Product Introduction
- Definition: SERA (Soft-verified Efficient Repository Agents) is a family of open-source coding models (8B, 14B, 32B parameters) built on the Qwen 3 architecture. It specializes in agentic coding tasks like debugging, refactoring, and pull request generation.
- Core Value Proposition: SERA drastically reduces coding agent training costs via "soft-verified generation" (SVG), enabling affordable private codebase adaptation for organizations and researchers.
Main Features
- Soft-Verified Generation (SVG): Generates synthetic training data using partially correct code patches instead of fully verified solutions. Uses a taxonomy of 51 common bug patterns to diversify data. Eliminates costly test infrastructure, cutting data generation costs by 26–57× vs. RL methods.
- Repository Specialization: Fine-tunes models to internal codebases via targeted synthetic data. Trains on 8,000 samples per repo ($1,300 cost), enabling 32B models to outperform 100B+ generalists (e.g., GLM-4.5-Air) on domain-specific tasks.
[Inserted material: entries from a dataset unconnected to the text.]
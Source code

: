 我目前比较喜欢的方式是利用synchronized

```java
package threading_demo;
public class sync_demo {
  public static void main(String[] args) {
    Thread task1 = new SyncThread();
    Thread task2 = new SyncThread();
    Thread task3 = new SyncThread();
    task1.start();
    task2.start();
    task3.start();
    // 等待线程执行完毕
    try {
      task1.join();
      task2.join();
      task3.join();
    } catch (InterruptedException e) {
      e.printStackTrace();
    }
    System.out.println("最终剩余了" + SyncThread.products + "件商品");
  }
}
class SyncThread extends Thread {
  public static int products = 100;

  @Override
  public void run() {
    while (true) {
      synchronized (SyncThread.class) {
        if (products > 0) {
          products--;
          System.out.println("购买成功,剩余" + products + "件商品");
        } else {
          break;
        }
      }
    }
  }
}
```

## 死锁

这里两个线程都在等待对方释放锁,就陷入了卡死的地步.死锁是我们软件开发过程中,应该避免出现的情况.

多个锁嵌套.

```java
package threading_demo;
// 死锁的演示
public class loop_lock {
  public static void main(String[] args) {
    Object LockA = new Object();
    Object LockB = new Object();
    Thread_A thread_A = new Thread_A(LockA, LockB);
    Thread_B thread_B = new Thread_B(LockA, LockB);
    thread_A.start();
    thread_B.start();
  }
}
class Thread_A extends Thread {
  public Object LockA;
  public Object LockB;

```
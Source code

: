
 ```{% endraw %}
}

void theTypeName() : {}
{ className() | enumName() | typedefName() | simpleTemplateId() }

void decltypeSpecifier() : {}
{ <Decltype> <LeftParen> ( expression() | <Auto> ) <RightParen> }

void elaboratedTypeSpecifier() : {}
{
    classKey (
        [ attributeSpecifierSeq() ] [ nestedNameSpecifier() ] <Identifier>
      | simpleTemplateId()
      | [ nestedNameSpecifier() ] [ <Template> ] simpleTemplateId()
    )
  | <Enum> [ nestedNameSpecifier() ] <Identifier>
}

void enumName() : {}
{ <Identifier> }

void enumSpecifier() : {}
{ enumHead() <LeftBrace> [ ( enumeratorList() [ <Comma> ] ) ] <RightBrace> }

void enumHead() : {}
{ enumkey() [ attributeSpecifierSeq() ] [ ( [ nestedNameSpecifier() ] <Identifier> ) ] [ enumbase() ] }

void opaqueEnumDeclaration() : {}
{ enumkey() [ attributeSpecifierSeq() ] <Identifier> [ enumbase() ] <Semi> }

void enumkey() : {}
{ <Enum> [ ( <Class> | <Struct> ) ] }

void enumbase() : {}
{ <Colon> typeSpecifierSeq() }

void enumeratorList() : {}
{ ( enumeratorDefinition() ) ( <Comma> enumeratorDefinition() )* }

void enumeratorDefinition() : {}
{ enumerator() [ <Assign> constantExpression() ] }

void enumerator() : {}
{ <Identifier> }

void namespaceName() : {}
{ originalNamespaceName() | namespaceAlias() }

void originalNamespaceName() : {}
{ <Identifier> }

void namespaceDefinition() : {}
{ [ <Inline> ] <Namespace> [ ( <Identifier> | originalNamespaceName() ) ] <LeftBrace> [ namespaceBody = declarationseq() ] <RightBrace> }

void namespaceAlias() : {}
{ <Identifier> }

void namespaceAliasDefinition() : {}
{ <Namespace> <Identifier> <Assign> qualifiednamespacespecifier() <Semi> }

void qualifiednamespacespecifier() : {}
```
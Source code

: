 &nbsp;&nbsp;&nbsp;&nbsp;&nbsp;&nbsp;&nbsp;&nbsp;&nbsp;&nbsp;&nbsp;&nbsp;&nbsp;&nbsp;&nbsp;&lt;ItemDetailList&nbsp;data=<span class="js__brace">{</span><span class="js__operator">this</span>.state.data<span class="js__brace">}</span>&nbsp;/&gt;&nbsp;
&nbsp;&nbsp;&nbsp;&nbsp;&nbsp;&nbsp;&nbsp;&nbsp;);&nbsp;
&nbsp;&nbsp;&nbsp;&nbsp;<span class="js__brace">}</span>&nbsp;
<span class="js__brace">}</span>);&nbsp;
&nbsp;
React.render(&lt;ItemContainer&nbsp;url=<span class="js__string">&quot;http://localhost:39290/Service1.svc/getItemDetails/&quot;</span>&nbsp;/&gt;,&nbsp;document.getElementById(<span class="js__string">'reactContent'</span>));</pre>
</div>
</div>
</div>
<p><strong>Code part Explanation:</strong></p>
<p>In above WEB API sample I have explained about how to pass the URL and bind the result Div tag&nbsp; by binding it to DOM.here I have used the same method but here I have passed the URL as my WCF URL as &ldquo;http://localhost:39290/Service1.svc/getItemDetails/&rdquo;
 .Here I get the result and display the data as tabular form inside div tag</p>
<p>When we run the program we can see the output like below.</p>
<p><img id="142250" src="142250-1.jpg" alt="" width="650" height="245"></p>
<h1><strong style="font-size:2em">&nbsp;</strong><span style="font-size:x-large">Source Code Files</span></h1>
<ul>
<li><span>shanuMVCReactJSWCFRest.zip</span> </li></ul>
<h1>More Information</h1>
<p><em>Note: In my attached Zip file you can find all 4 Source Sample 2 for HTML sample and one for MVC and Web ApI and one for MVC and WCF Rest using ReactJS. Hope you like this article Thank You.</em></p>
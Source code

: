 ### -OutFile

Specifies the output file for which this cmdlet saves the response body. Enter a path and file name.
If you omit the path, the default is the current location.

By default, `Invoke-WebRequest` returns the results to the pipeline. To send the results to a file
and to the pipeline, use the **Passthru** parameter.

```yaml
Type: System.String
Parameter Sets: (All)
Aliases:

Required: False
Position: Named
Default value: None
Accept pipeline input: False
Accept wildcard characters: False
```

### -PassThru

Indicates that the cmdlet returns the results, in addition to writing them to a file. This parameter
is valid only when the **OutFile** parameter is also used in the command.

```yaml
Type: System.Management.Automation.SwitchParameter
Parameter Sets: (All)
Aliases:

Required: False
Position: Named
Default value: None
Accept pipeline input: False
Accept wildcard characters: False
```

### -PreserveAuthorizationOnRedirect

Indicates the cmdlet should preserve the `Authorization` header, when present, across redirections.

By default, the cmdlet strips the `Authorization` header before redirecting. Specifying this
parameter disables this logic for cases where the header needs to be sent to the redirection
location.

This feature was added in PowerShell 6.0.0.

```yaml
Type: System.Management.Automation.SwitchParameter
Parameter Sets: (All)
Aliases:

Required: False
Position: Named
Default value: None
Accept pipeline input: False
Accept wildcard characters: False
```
- NVIDIA-Optimized Inference: Supports BF16/FP8/NVFP4 precision on Hopper/Blackwell GPUs. Achieves 8,600 tokens/sec on 4xB200 GPUs with NVFP4. Compatible with Claude Code for seamless integration.
- Extended Context Handling: Trained for 32K context, scales to 256K via RoPE. Solves 54.2% of SWE-Bench Verified tasks at 64K context, rivaling Devstral Small 2 (50.0%).
Problems Solved
- Pain Point: Closed coding agents (e.g., Devin, SWE-agent) lack knowledge of private APIs/codebases and require expensive RL pipelines ($500k+) for customization.
- Target Audience:
- Software Teams: Adapts to internal stacks (e.g., Django, SymPy) for automated maintenance.
- ML Researchers: Lowers SOTA reproduction cost to $400 (vs. $12,000 for industry equivalents).
- Indie Developers: Runs on 2x NVIDIA RTX PRO 6000 Blackwell GPUs (40 GPU days for SERA-32B).
- Use Cases:
- Debugging proprietary financial systems using internal data.
- Generating verified patches for open-source projects.
- Low-cost fine-tuning for academic AI labs.
Unique Advantages
- Differentiation: Outperforms SkyRL and SWE-smith at 26× lower training costs. Matches Devstral Small 2 performance with pure SFT (no RL needed).
- Key Innovation: SVG decouples workflow simulation from code correctness, enabling high-fidelity synthetic data from any repo. Combined with the bug-type menu, it scales data generation 100× cheaper than hard-verified methods.
Frequently Asked Questions (FAQ)
- How does SERA reduce coding agent training costs?
SERA uses soft-verified generation (SVG) to create synthetic data without full test verification, slashing costs to $400 for SOTA replication vs. $12,000 for comparable models. - Can SERA adapt to my company’s private codebase?
Yes. SERA fine-tunes via 8,000 synthetic samples per repository ($1,300), specializing 32B models to outperform 100B+ generalists like GLM-4.5-Air on internal code. - What hardware is needed to run SERA-32B?
Optimized for NVIDIA Hopper/Blackwell. Runs on 2x H100 GPUs (BF16) for training; achieves 8,600 tokens/sec on 4xB200 GPUs (NVFP4) for inference. - How does SERA compare to Devstral Small 2?
At 64K context, SERA-32B solves 54.2% of SWE-Bench tasks vs. Devstral’s 50.0%, with 57× lower training costs and no RL dependency. - Is SERA compatible with existing AI tools?
Yes. Integrates with Claude Code and includes open weights/data on Hugging Face. Deployment requires 2 CLI commands.